⟨

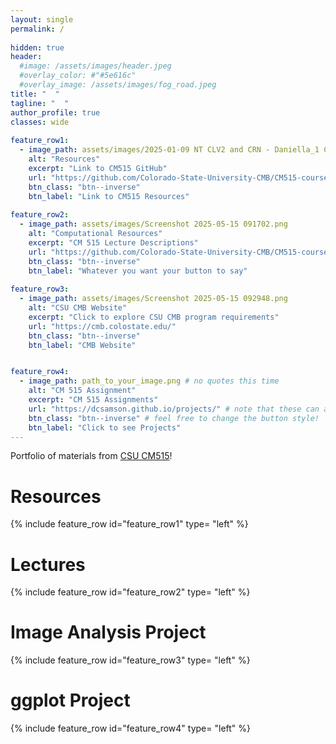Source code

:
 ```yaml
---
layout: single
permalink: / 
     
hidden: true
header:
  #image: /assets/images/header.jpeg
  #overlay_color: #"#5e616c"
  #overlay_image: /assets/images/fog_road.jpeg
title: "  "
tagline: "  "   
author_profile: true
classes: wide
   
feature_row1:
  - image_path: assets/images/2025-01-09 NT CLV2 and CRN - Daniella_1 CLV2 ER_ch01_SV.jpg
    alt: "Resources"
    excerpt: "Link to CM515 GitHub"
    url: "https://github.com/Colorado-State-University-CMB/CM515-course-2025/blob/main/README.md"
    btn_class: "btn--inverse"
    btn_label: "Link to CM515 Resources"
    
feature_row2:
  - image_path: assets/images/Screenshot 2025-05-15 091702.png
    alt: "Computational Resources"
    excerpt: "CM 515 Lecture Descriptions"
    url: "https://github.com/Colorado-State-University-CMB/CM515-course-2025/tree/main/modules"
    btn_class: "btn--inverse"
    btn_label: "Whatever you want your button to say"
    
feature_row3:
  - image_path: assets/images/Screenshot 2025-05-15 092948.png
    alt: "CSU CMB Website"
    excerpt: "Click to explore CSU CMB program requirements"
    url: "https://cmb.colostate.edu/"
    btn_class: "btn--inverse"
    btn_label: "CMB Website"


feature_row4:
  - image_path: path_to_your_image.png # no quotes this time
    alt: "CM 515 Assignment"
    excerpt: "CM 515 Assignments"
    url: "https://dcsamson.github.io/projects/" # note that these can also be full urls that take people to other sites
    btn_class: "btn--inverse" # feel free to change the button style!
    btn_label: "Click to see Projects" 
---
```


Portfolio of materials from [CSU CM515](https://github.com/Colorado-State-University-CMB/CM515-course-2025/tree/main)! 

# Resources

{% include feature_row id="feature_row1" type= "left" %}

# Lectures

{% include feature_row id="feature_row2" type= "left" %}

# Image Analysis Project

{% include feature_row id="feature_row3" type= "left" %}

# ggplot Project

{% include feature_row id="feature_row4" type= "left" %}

⟩
⟨

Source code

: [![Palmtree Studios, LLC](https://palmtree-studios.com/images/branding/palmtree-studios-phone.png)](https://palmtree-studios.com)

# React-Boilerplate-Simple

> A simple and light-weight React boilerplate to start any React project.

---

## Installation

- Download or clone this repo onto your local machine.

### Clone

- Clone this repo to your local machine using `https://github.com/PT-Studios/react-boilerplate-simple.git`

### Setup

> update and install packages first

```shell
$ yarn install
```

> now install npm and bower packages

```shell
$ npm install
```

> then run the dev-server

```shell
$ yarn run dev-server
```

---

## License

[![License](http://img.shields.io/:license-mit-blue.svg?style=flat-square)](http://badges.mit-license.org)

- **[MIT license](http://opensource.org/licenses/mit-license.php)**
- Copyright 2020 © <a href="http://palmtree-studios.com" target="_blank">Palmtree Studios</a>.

⟩

» Work to be completed
When a line in the material contains the string "include", copy that line.

» Exercise result
{% include feature_row id="feature_row1" type= "left" %}
{% include feature_row id="feature_row2" type= "left" %}
{% include feature_row id="feature_row3" type= "left" %}
{% include feature_row id="feature_row4" type= "left" %}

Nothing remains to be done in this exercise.